_Task prompt:_
Copy out every line holding the string "ConstrutorConcreto" from the records below.

_Provided material:_
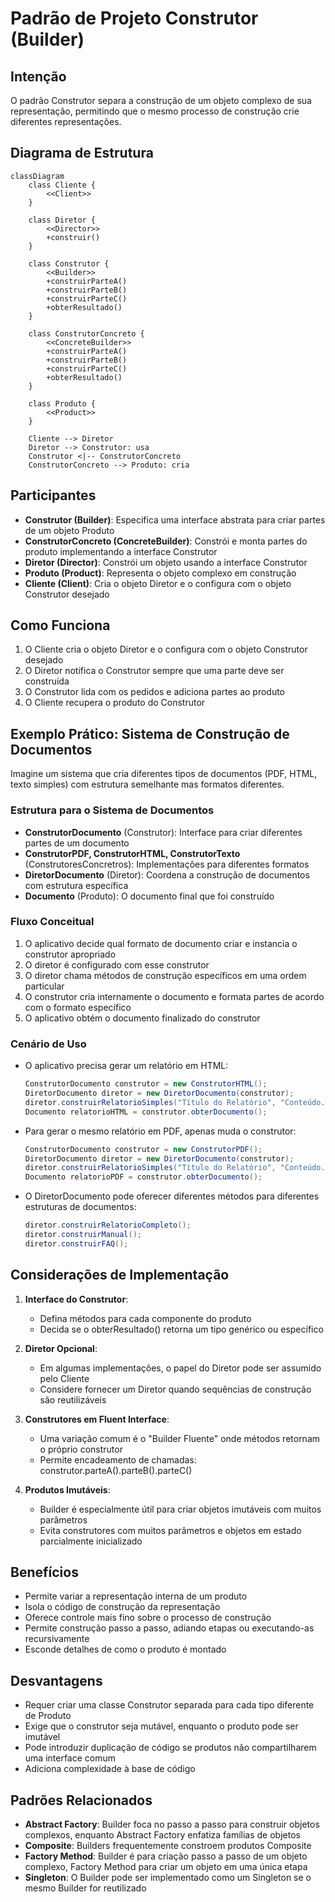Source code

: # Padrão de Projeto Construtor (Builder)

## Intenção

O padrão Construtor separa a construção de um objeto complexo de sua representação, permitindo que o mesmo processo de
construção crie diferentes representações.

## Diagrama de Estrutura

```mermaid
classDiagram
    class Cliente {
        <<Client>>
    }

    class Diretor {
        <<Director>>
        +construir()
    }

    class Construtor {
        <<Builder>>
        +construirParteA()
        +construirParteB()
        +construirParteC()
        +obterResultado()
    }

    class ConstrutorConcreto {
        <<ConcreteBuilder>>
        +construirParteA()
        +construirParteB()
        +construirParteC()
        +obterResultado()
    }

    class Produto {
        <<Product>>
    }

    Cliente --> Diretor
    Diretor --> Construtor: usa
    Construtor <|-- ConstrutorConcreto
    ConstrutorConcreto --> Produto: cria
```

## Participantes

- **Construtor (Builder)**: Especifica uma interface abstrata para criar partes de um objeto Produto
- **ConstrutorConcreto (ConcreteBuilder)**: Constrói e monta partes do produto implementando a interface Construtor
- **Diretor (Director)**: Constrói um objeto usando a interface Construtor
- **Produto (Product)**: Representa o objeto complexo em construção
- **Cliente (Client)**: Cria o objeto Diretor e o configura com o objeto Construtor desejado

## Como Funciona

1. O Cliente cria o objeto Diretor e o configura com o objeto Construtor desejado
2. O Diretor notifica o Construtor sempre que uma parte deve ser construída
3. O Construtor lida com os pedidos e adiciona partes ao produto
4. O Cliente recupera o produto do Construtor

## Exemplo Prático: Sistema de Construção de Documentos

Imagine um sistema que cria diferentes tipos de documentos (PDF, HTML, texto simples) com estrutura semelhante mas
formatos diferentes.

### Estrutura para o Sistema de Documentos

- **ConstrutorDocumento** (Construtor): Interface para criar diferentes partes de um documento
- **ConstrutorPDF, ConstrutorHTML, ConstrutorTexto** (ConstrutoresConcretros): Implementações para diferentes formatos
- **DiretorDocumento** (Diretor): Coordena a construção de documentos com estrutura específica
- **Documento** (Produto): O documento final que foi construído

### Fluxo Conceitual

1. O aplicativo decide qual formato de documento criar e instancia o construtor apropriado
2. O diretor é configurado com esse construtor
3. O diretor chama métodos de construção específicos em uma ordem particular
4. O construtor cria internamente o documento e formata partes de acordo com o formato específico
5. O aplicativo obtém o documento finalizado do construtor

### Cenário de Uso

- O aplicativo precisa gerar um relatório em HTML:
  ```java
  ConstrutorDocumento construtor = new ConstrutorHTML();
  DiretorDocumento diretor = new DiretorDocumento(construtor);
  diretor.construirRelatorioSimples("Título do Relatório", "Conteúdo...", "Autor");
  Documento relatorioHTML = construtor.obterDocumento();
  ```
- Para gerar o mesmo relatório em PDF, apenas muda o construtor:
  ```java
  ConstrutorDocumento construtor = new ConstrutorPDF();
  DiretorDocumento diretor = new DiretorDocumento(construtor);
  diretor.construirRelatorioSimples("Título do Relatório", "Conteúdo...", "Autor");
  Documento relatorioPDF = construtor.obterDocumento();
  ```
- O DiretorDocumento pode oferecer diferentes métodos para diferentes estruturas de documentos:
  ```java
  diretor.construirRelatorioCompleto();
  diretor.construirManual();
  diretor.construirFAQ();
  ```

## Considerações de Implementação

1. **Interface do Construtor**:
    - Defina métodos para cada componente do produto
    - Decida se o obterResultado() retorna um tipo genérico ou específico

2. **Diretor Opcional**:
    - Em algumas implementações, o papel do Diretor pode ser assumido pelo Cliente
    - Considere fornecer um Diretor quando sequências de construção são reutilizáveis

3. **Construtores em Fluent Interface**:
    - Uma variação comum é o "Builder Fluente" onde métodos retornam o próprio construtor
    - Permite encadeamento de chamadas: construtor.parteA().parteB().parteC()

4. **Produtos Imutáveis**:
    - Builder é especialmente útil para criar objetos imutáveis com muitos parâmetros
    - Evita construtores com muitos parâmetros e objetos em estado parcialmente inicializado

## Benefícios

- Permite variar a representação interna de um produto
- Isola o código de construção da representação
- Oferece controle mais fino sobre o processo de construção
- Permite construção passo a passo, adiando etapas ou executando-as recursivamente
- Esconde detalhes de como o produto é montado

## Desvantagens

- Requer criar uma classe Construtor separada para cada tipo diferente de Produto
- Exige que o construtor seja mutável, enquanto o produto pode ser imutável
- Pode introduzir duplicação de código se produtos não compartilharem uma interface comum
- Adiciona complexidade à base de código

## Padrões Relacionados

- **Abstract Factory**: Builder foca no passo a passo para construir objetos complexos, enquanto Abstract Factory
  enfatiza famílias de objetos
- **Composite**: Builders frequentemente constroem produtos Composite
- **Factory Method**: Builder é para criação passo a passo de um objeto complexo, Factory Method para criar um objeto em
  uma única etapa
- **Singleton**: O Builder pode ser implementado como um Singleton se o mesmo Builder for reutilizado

==

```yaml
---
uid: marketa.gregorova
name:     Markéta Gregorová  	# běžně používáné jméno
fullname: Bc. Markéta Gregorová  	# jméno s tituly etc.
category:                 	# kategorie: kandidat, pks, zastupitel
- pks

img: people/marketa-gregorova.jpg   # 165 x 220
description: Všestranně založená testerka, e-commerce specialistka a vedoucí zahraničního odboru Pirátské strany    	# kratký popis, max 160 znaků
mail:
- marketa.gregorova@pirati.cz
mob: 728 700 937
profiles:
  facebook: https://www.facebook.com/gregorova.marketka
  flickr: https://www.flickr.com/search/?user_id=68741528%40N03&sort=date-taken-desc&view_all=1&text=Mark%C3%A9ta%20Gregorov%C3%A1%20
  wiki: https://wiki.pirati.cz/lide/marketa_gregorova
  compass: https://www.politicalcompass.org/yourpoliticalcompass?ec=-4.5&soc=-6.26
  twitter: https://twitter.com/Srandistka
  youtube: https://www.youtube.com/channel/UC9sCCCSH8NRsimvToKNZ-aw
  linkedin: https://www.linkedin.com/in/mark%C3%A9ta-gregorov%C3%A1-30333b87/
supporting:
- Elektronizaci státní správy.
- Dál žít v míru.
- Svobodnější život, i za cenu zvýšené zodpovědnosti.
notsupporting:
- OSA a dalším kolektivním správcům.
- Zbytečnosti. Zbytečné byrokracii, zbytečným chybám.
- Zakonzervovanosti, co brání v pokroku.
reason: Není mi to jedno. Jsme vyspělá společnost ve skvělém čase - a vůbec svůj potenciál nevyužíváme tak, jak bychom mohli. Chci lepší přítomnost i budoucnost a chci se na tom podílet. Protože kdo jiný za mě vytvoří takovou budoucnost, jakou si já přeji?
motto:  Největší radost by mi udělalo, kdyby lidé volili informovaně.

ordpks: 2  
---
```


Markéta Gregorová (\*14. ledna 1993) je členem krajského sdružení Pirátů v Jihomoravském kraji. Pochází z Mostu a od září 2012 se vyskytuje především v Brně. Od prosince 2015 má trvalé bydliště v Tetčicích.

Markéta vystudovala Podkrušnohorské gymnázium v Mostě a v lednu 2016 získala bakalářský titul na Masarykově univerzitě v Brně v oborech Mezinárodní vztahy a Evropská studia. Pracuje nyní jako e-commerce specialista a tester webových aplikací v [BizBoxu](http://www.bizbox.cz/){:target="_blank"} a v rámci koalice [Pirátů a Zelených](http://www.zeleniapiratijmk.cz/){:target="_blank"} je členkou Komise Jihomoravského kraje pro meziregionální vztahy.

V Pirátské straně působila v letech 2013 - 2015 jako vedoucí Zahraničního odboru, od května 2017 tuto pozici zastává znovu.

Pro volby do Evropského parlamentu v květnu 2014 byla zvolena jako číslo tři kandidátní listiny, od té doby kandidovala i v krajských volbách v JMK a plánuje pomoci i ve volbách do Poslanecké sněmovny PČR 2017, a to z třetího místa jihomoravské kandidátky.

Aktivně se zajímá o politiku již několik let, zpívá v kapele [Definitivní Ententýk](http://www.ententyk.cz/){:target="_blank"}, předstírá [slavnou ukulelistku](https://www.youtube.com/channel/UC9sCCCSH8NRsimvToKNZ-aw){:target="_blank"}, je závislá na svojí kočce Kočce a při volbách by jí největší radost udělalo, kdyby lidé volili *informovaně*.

_Finished exercise:_
    class ConstrutorConcreto {
    Construtor <|-- ConstrutorConcreto
    ConstrutorConcreto --> Produto: cria
- **ConstrutorConcreto (ConcreteBuilder)**: Constrói e monta partes do produto implementando a interface Construtor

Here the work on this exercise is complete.